Title: RMAG—Gas Farming Without Water
Author: John Robinson
Publication: The Outcrop, August 2002, p. 3, 23
I recently returned from a houseboating trip on Lake Powell. The trip has been an annual adventure for my family for 14 years. Over the years, we have watched the lake elevation go up and down in large and small increments. This year the lake level was at an elevation of 3644 feet, which is 56 feet below full pool of 3700 feet. Every year before our trip, I track the inflow, release and lake level on the Bureau of Reclamation website (www.usbr.gov) to predict which canyons and beaches will be the best to visit. It’s remarkable how variations in lake level change the shoreline and canyon configurations. When we arrived at the lake it looked low, but it has been lower during the drought years of 1976-77 and 1989-91 (see graph).
Paraphrasing the USBR report on their website, inflow to Lake Powell during May, 2002 was the lowest ever recorded during the month of May since closure of Glen Canyon Dam in 1963, and was only 14% of average. Only 312,000 acre-feet of inflow reached the lake, breaking the previous low of 328,000 acre-feet in may, 1977. Inflow to Lake Powell has been significantly below average throughout 2002. Inflow to the lake in January, February, March, and April of 2002 was 69, 53, 45 and 39 percent of average, respectively. June is expected to have inflows at 18% of average.
The Bureau report goes on to say that drier than average conditions have prevailed for the past three years in the Colorado River Basin. Both water years 2000 and 2001 were below average with inflows into Lake Powell of 62% and 59% of average, respectively. Three consecutive years of below average inflow have reduced water storage in the lake to approximately 16.5 million acre-feet (68 percent of capacity). Based on an inflow forecast, Lake Powell elevation will decrease in elevation during 2002. The current projection is that by the end of the 2002, the water elevation will be below 3,620 feet (80 feet below full pool) which would be near history-making lows. Yearly releases of water below the dam have been fairly constant through the years, other than the flood years of the mid 80s, and are regulated by provisions of the Colorado Compact Commission established in 1922, and the 1970 Criteria for Coordinated Long-Range Operations of Colorado River Reservoirs.

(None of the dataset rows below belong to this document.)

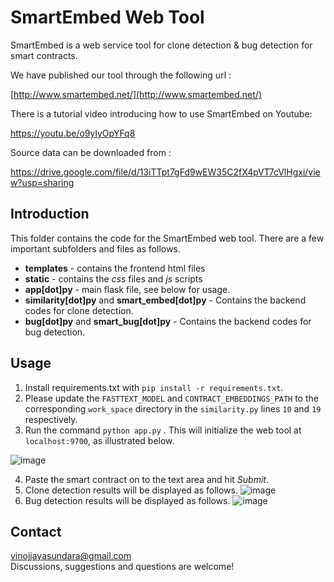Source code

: # SmartEmbed Web Tool

SmartEmbed is a web service tool for clone detection & bug detection for smart contracts.

We have published our tool through the following url : 

[http://www.smartembed.net/](http://www.smartembed.net/) 

There is a tutorial video introducing how to use SmartEmbed on Youtube: 

https://youtu.be/o9ylyOpYFq8

Source data can be downloaded from : 

https://drive.google.com/file/d/13iTTpt7gFd9wEW35C2fX4pVT7cVlHgxi/view?usp=sharing

## Introduction

This folder contains the code for the SmartEmbed web tool. There are a few important subfolders and files as follows.

- **templates** - contains the frontend html files
- **static** - contains the *css* files and *js* scripts
- **app[dot]py** - main flask file, see below for usage.
- **similarity[dot]py** and **smart_embed[dot]py** - Contains the backend codes for clone detection. 
- **bug[dot]py** and **smart_bug[dot]py** - Contains the backend codes for bug detection. 

## Usage

1. Install requirements.txt with ```pip install -r requirements.txt```.
2. Please update the ```FASTTEXT_MODEL``` and ```CONTRACT_EMBEDDINGS_PATH``` to the corresponding ```work_space``` directory in the ```similarity.py``` lines ```10``` and ```19``` respectively.
3. Run the command ```python app.py``` . This will initialize the web tool at ```localhost:9700```, as illustrated below.

![image](https://drive.google.com/uc?export=view&id=1k87ZXIMvkGcToYUjAh1Mn0CyBkzmQoC4)

4. Paste the smart contract on to the text area and hit *Submit*.
5. Clone detection results will be displayed as follows.
![image](https://drive.google.com/uc?export=view&id=1iNfJdYrjdByUJqB5DRsCg-IaaYmsL5gK)
6. Bug detection results will be displayed as follows.
![image](https://drive.google.com/uc?export=view&id=1Mg9UOT99lql1XGBI_XQiVDrugbxbNmxn)

## Contact

vinojjayasundara@gmail.com  
Discussions, suggestions and questions are welcome!


​	
​	
​	






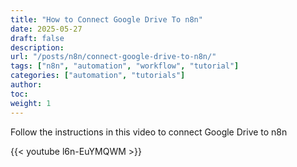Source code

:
 ```yaml
---
title: "How to Connect Google Drive To n8n"
date: 2025-05-27
draft: false
description:
url: "/posts/n8n/connect-google-drive-to-n8n/"
tags: ["n8n", "automation", "workflow", "tutorial"]
categories: ["automation", "tutorials"]
author:
toc:
weight: 1
---
```

Follow the instructions in this video to connect Google Drive to n8n

{{< youtube l6n-EuYMQWM >}}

I downloaded a graph which presents Lake Powell elevation and superimposed average annual natural gas prices and El Niño Phase intervals. Mike Wilson established a good correlation between gas price and El Niño Phases in his paper in the RMAG Gas in the Rockies guidebook. Each El Niño Phase is a change in weather that should result in a change in lake level. It would follow that lake level should relate to gas price. I was hopeful that I could predict gas prices by going to Lake Powell, but so far, I don’t see that correlation.